··· EXTRACTED DATA ···

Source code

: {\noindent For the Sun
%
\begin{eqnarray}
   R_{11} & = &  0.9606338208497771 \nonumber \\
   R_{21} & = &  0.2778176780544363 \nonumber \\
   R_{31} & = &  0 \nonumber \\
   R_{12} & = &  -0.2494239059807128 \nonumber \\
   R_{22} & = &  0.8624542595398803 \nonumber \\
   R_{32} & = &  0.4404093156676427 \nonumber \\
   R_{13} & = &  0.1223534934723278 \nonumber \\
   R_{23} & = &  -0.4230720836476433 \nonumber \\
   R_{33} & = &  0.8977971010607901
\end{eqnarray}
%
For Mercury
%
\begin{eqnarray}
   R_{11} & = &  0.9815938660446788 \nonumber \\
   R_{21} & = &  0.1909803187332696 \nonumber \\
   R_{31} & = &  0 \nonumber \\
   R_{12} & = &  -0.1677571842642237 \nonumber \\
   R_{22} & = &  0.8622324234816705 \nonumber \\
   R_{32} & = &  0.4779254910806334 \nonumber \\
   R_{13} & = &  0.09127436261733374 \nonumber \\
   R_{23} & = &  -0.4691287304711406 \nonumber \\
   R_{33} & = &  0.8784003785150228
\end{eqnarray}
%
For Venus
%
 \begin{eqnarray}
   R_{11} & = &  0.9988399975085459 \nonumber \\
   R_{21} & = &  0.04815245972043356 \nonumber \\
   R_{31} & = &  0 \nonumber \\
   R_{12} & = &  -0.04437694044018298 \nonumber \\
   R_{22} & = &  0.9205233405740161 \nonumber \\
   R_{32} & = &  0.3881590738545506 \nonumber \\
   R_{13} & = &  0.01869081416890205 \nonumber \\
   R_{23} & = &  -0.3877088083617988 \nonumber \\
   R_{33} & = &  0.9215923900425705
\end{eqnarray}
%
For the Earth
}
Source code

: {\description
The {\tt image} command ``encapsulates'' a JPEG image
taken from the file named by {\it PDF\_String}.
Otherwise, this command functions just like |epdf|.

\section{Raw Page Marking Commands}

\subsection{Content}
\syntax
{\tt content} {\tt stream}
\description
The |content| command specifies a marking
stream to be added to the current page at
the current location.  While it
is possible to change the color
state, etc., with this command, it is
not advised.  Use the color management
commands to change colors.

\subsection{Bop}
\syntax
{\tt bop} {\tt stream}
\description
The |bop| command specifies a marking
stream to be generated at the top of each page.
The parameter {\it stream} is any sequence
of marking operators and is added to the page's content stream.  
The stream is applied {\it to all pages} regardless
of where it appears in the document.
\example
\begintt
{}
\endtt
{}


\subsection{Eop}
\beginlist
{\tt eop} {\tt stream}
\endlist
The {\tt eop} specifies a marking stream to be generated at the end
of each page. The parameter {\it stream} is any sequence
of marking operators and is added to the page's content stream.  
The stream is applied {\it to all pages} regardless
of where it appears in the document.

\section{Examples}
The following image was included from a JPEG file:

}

···

YOUR TASK:
Would you retype all of the data exactly as shown?

SOLUTION:
Source code

: {\noindent For the Sun
%
\begin{eqnarray}
   R_{11} & = &  0.9606338208497771 \nonumber \\
   R_{21} & = &  0.2778176780544363 \nonumber \\
   R_{31} & = &  0 \nonumber \\
   R_{12} & = &  -0.2494239059807128 \nonumber \\
   R_{22} & = &  0.8624542595398803 \nonumber \\
   R_{32} & = &  0.4404093156676427 \nonumber \\
   R_{13} & = &  0.1223534934723278 \nonumber \\
   R_{23} & = &  -0.4230720836476433 \nonumber \\
   R_{33} & = &  0.8977971010607901
\end{eqnarray}
%
For Mercury
%
\begin{eqnarray}
   R_{11} & = &  0.9815938660446788 \nonumber \\
   R_{21} & = &  0.1909803187332696 \nonumber \\
   R_{31} & = &  0 \nonumber \\
   R_{12} & = &  -0.1677571842642237 \nonumber \\
   R_{22} & = &  0.8622324234816705 \nonumber \\
   R_{32} & = &  0.4779254910806334 \nonumber \\
   R_{13} & = &  0.09127436261733374 \nonumber \\
   R_{23} & = &  -0.4691287304711406 \nonumber \\
   R_{33} & = &  0.8784003785150228
\end{eqnarray}
%
For Venus
%
 \begin{eqnarray}
   R_{11} & = &  0.9988399975085459 \nonumber \\
   R_{21} & = &  0.04815245972043356 \nonumber \\
   R_{31} & = &  0 \nonumber \\
   R_{12} & = &  -0.04437694044018298 \nonumber \\
   R_{22} & = &  0.9205233405740161 \nonumber \\
   R_{32} & = &  0.3881590738545506 \nonumber \\
   R_{13} & = &  0.01869081416890205 \nonumber \\
   R_{23} & = &  -0.3877088083617988 \nonumber \\
   R_{33} & = &  0.9215923900425705
\end{eqnarray}
%
For the Earth
}
Source code

: {\description
The {\tt image} command ``encapsulates'' a JPEG image
taken from the file named by {\it PDF\_String}.
Otherwise, this command functions just like |epdf|.

\section{Raw Page Marking Commands}

\subsection{Content}
\syntax
{\tt content} {\tt stream}
\description
The |content| command specifies a marking
stream to be added to the current page at
the current location.  While it
is possible to change the color
state, etc., with this command, it is
not advised.  Use the color management
commands to change colors.

\subsection{Bop}
\syntax
{\tt bop} {\tt stream}
\description
The |bop| command specifies a marking
stream to be generated at the top of each page.
The parameter {\it stream} is any sequence
of marking operators and is added to the page's content stream.  
The stream is applied {\it to all pages} regardless
of where it appears in the document.
\example
\begintt
{}
\endtt
{}


\subsection{Eop}
\beginlist
{\tt eop} {\tt stream}
\endlist
The {\tt eop} specifies a marking stream to be generated at the end
of each page. The parameter {\it stream} is any sequence
of marking operators and is added to the page's content stream.  
The stream is applied {\it to all pages} regardless
of where it appears in the document.

\section{Examples}
The following image was included from a JPEG file:

}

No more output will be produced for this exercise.